**TASK:**
Copy exactly the line that contains "TopicType name" plus all remaining lines of the data, and leave out every line before it.

[Opening DATA FOR ANALYSIS section]

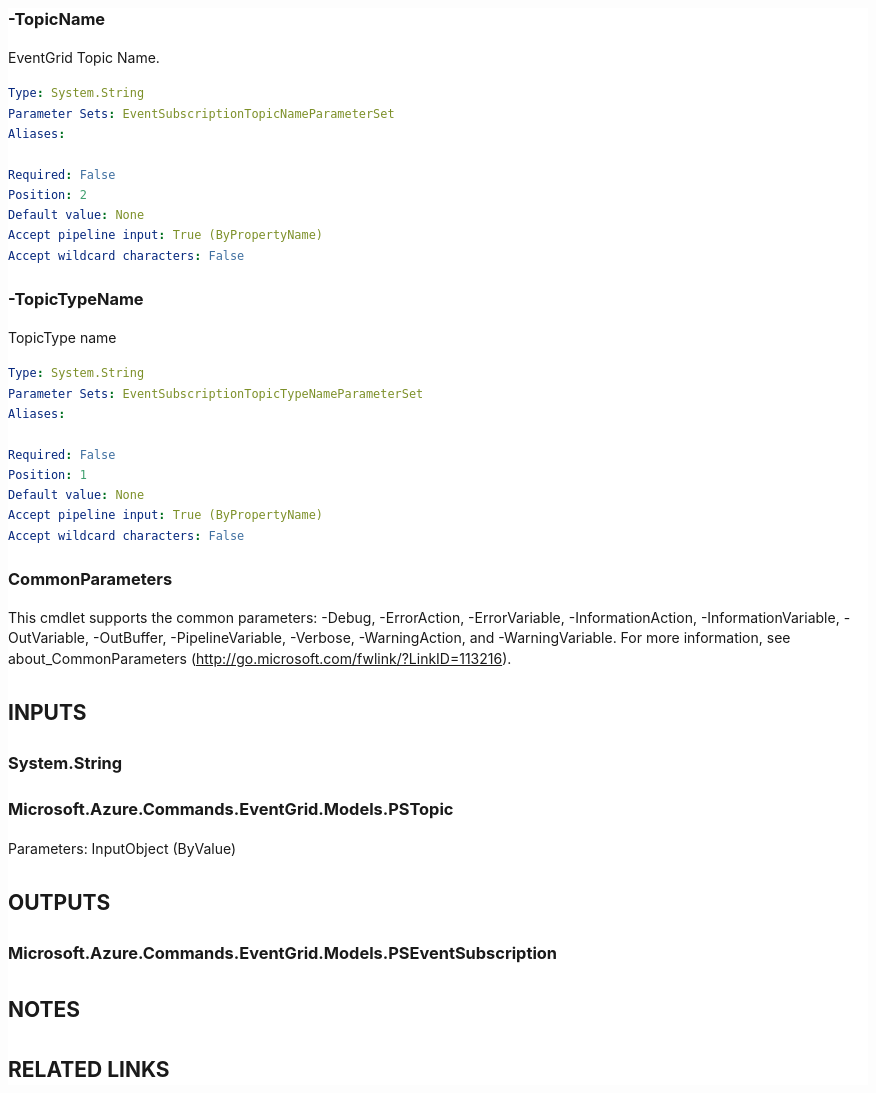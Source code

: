 ### -TopicName
EventGrid Topic Name.

```yaml
Type: System.String
Parameter Sets: EventSubscriptionTopicNameParameterSet
Aliases:

Required: False
Position: 2
Default value: None
Accept pipeline input: True (ByPropertyName)
Accept wildcard characters: False
```

### -TopicTypeName
TopicType name

```yaml
Type: System.String
Parameter Sets: EventSubscriptionTopicTypeNameParameterSet
Aliases:

Required: False
Position: 1
Default value: None
Accept pipeline input: True (ByPropertyName)
Accept wildcard characters: False
```

### CommonParameters
This cmdlet supports the common parameters: -Debug, -ErrorAction, -ErrorVariable, -InformationAction, -InformationVariable, -OutVariable, -OutBuffer, -PipelineVariable, -Verbose, -WarningAction, and -WarningVariable. For more information, see about_CommonParameters (http://go.microsoft.com/fwlink/?LinkID=113216).

## INPUTS

### System.String

### Microsoft.Azure.Commands.EventGrid.Models.PSTopic
Parameters: InputObject (ByValue)

## OUTPUTS

### Microsoft.Azure.Commands.EventGrid.Models.PSEventSubscription

## NOTES

## RELATED LINKS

[Closing DATA FOR ANALYSIS section]

**TASK SOLUTION:**
TopicType name

```yaml
Type: System.String
Parameter Sets: EventSubscriptionTopicTypeNameParameterSet
Aliases:

Required: False
Position: 1
Default value: None
Accept pipeline input: True (ByPropertyName)
Accept wildcard characters: False
```

### CommonParameters
This cmdlet supports the common parameters: -Debug, -ErrorAction, -ErrorVariable, -InformationAction, -InformationVariable, -OutVariable, -OutBuffer, -PipelineVariable, -Verbose, -WarningAction, and -WarningVariable. For more information, see about_CommonParameters (http://go.microsoft.com/fwlink/?LinkID=113216).

## INPUTS

### System.String

### Microsoft.Azure.Commands.EventGrid.Models.PSTopic
Parameters: InputObject (ByValue)

## OUTPUTS

### Microsoft.Azure.Commands.EventGrid.Models.PSEventSubscription

## NOTES

## RELATED LINKS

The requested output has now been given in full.